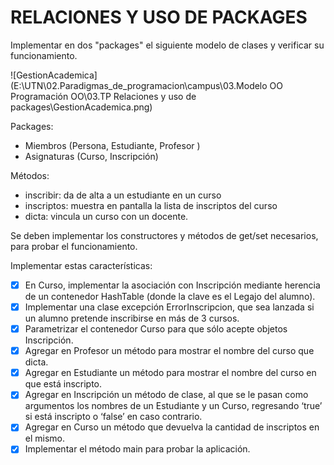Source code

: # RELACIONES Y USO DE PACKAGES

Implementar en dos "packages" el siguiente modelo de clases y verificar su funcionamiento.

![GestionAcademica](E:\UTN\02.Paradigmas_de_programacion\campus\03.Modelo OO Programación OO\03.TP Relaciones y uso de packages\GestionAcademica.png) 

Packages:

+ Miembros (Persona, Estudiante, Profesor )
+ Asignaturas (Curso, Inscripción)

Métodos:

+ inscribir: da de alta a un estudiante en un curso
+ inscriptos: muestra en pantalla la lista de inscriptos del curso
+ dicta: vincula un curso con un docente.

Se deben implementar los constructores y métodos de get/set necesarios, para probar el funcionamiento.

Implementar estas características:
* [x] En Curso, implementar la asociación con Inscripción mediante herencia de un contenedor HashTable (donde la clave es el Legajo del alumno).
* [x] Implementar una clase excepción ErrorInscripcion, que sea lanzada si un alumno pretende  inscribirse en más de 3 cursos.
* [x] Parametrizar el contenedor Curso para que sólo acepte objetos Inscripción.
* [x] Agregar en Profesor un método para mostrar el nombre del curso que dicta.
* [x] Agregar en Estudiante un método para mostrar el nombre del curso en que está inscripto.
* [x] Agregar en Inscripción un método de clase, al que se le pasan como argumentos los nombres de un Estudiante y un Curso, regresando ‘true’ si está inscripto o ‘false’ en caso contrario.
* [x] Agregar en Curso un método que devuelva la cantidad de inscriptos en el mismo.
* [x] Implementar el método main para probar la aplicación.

★ ★ ★ ★

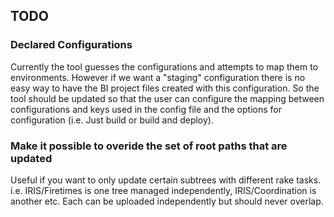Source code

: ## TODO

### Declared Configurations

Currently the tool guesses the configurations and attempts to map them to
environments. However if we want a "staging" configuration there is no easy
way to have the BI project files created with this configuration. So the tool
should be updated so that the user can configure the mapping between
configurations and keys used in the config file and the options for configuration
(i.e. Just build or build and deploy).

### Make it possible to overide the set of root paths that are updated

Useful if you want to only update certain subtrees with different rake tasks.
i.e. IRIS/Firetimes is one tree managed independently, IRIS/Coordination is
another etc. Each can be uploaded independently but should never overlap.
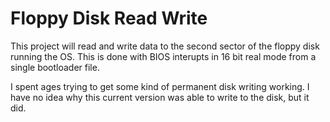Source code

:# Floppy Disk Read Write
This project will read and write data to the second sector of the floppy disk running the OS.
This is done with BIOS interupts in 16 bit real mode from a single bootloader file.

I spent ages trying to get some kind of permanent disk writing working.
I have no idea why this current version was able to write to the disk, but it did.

★ ★ ★ ★

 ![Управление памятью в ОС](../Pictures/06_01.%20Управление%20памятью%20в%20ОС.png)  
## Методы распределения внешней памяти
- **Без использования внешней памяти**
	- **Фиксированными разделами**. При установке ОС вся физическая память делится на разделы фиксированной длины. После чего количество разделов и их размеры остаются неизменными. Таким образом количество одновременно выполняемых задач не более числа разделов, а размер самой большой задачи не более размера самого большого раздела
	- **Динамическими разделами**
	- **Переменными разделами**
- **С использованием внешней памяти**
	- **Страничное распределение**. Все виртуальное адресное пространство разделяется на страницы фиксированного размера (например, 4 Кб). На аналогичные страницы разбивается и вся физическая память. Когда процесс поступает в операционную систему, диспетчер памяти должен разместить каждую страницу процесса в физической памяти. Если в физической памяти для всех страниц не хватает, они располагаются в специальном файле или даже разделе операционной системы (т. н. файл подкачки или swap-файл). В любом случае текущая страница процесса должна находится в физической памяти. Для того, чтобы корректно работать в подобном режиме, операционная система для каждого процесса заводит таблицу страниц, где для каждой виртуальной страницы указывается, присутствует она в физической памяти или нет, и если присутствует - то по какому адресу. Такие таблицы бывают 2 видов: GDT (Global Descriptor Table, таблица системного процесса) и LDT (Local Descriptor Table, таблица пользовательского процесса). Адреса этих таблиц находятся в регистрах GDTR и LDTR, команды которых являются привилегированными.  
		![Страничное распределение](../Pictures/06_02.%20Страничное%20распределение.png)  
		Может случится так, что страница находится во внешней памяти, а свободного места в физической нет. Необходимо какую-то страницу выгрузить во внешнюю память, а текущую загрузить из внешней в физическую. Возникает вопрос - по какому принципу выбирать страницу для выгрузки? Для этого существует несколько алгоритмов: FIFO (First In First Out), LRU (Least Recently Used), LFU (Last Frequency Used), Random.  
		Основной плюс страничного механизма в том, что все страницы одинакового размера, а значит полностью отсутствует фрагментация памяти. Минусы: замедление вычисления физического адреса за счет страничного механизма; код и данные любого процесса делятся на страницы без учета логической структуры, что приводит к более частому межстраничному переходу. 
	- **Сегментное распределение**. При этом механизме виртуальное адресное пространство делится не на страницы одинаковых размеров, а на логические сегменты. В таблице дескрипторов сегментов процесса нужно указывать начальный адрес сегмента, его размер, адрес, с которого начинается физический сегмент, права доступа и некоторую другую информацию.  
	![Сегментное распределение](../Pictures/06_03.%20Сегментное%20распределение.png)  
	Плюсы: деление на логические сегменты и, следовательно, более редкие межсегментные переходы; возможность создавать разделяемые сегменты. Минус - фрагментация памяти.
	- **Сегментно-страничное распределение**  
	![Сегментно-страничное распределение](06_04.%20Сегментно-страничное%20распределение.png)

★ ★ ★ ★

* [TASK ITEM]:
Set down again, word for word, the stretch of records from the line with "Legajo del alumno)." to the line with "probar la aplicación.", both of those lines included.

* [OUTPUT FOR THIS EXERCISE]:
* [x] En Curso, implementar la asociación con Inscripción mediante herencia de un contenedor HashTable (donde la clave es el Legajo del alumno).
* [x] Implementar una clase excepción ErrorInscripcion, que sea lanzada si un alumno pretende  inscribirse en más de 3 cursos.
* [x] Parametrizar el contenedor Curso para que sólo acepte objetos Inscripción.
* [x] Agregar en Profesor un método para mostrar el nombre del curso que dicta.
* [x] Agregar en Estudiante un método para mostrar el nombre del curso en que está inscripto.
* [x] Agregar en Inscripción un método de clase, al que se le pasan como argumentos los nombres de un Estudiante y un Curso, regresando ‘true’ si está inscripto o ‘false’ en caso contrario.
* [x] Agregar en Curso un método que devuelva la cantidad de inscriptos en el mismo.
* [x] Implementar el método main para probar la aplicación.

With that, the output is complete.